Nicolas de Crécy, lui aussi, fait paraître Schiele en bonne place dans son « musée imaginaire » et reproduit quelques pages de ses carnets de croquis (cf. la Monographie parue à l’An 2 en janvier 2003, p. 63). À l’enseigne de la « laideur relative », il mentionne Schiele aux côtés d’Otto Dix et de George Grosz ; tous trois auraient en partage « un graphisme radical pour décrire un monde en crise, avec une brutalité esthétique dérangeante, mais salvatrice ». C’est surtout dans Léon la Came que de Crécy a repris cette radicalité et cette brutalité à son compte. Dans cette comédie grinçante, on remarque, en particulier, une manière typiquement schielienne de concentrer la mise en scène du corps sur ses parties les plus expressives, que sont le visage et les mains.

Léon la Came, scénario de Sylvain Chomet, 1995. © Casterman
Ci-dessus, de Crécy ; ci-dessous, Schiele.

L’écho des leçons de Schiele se retrouve aussi, il me semble, diversement, chez des dessinateurs tels que Bill Sienkiewicz, Dave McKean, Frank Pé ou Yslaire.

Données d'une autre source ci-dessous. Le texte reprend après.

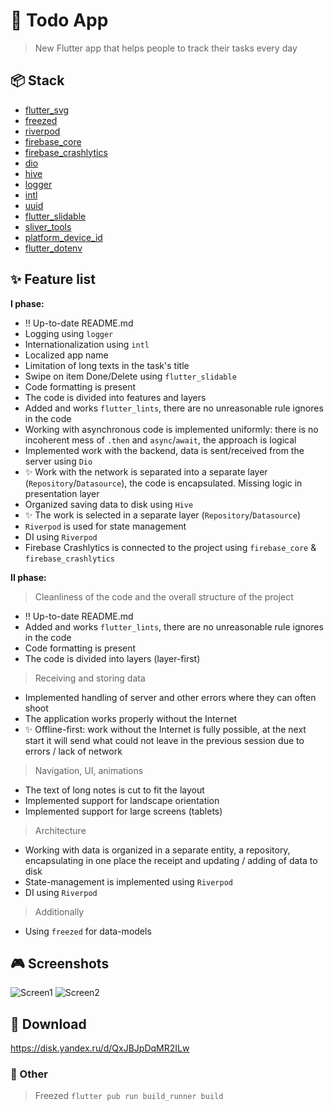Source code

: # :iphone: Todo App

> New Flutter app that helps people to track their tasks every day

## :package: Stack
- [flutter_svg](https://pub.dev/packages/flutter_svg)
- [freezed](https://pub.dev/packages/freezed)
- [riverpod](https://pub.dev/packages/riverpod)
- [firebase_core](https://pub.dev/packages/firebase_core)
- [firebase_crashlytics](https://pub.dev/packages/firebase_crashlytics)
- [dio](https://pub.dev/packages/dio)
- [hive](https://pub.dev/packages/hive)
- [logger](https://pub.dev/packages/logger)
- [intl](https://pub.dev/packages/intl)
- [uuid](https://pub.dev/packages/uuid)
- [flutter_slidable](https://pub.dev/packages/flutter_slidable)
- [sliver_tools](https://pub.dev/packages/sliver_tools)
- [platform_device_id](https://pub.dev/packages/platform_device_id)
- [flutter_dotenv](https://pub.dev/packages/flutter_dotenv)

## :sparkles: Feature list
**I phase:**
- :bangbang: Up-to-date README.md
- Logging using `logger`
- Internationalization using `intl`
- Localized app name
- Limitation of long texts in the task's title
- Swipe on item Done/Delete using `flutter_slidable`
- Code formatting is present
- The code is divided into features and layers
- Added and works `flutter_lints`, there are no unreasonable rule ignores in the code
- Working with asynchronous code is implemented uniformly: there is no incoherent mess of `.then` and `async`/`await`, the approach is logical
- Implemented work with the backend, data is sent/received from the server using `Dio`
- :sparkles: Work with the network is separated into a separate layer (`Repository`/`Datasource`), the code is encapsulated. Missing logic in presentation layer
- Organized saving data to disk using `Hive`
- :sparkles: The work is selected in a separate layer (`Repository`/`Datasource`)
- `Riverpod` is used for state management
- DI using `Riverpod`
- Firebase Crashlytics is connected to the project using `firebase_core` & `firebase_crashlytics`

**II phase:**
> Cleanliness of the code and the overall structure of the project
- :bangbang: Up-to-date README.md
- Added and works `flutter_lints`, there are no unreasonable rule ignores in the code
- Code formatting is present
- The code is divided into layers (layer-first)
> Receiving and storing data
- Implemented handling of server and other errors where they can often shoot
- The application works properly without the Internet
- :sparkles: Offline-first: work without the Internet is fully possible, at the next start it will send what could not leave in the previous session due to errors / lack of network
> Navigation, UI, animations
- The text of long notes is cut to fit the layout
- Implemented support for landscape orientation
- Implemented support for large screens (tablets)
> Architecture
- Working with data is organized in a separate entity, a repository, encapsulating in one place the receipt and updating / adding of data to disk
- State-management is implemented using `Riverpod`
- DI using `Riverpod`
> Additionally
- Using `freezed` for data-models

## :video_game: Screenshots
![Screen1](https://github.com/OwlCodR/todo_app/blob/feature/readme/screenshots/1.jpg?raw=true)
![Screen2](https://github.com/OwlCodR/todo_app/blob/feature/readme/screenshots/2.jpg?raw=true)

## :link: Download
https://disk.yandex.ru/d/QxJBJpDqMR2ILw

### :memo: Other
> Freezed
`flutter pub run build_runner build`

Toutefois, c’est sans doute Frédéric Bézian qui paraît son héritier le plus direct, non parce qu’il le copie, mais parce que son tempérament expressionniste le conduit, lui aussi (notamment dans la trilogie d’Adam Sarlech et dans Chien rouge chien noir), à désarticuler les corps, à en faire des sortes de marionnettes électrisées. On peut se sentir vrillé par son dessin comme par celui de Schiele, le ressentir physiquement, nerveusement, presque comme s’il s’agissait d’incisions pratiquées dans notre propre chair. L’œuvre de Schiele semble nourrie de la prémonition de cette mort qui allait l’emporter à l’âge de vingt-huit ans.
Grand dessinateur et remarquable metteur en espace, Bézian sait, lui aussi, nous emporter dans sa danse macabre et proposer des images qui fascinent autant qu’elles inquiètent.

Ci-dessus, Schiele ; ci-dessous, Bézian (© Les Humanoïdes associés)

N’était l’impression de solidité que dégage ce grand gaillard tellurique aux allures de templier qu’est Frédéric, on croirait volontiers que le dessin est pour lui une sorte de possession, de transe qui laisserait tout autre exangue. Mieux que quiconque, il distille dans la bande dessinée quelque chose de cette « beauté convulsive » qu’appelait Breton à la fin de Nadja et dont Schiele, déjà, était le plus saisissant des ambassadeurs.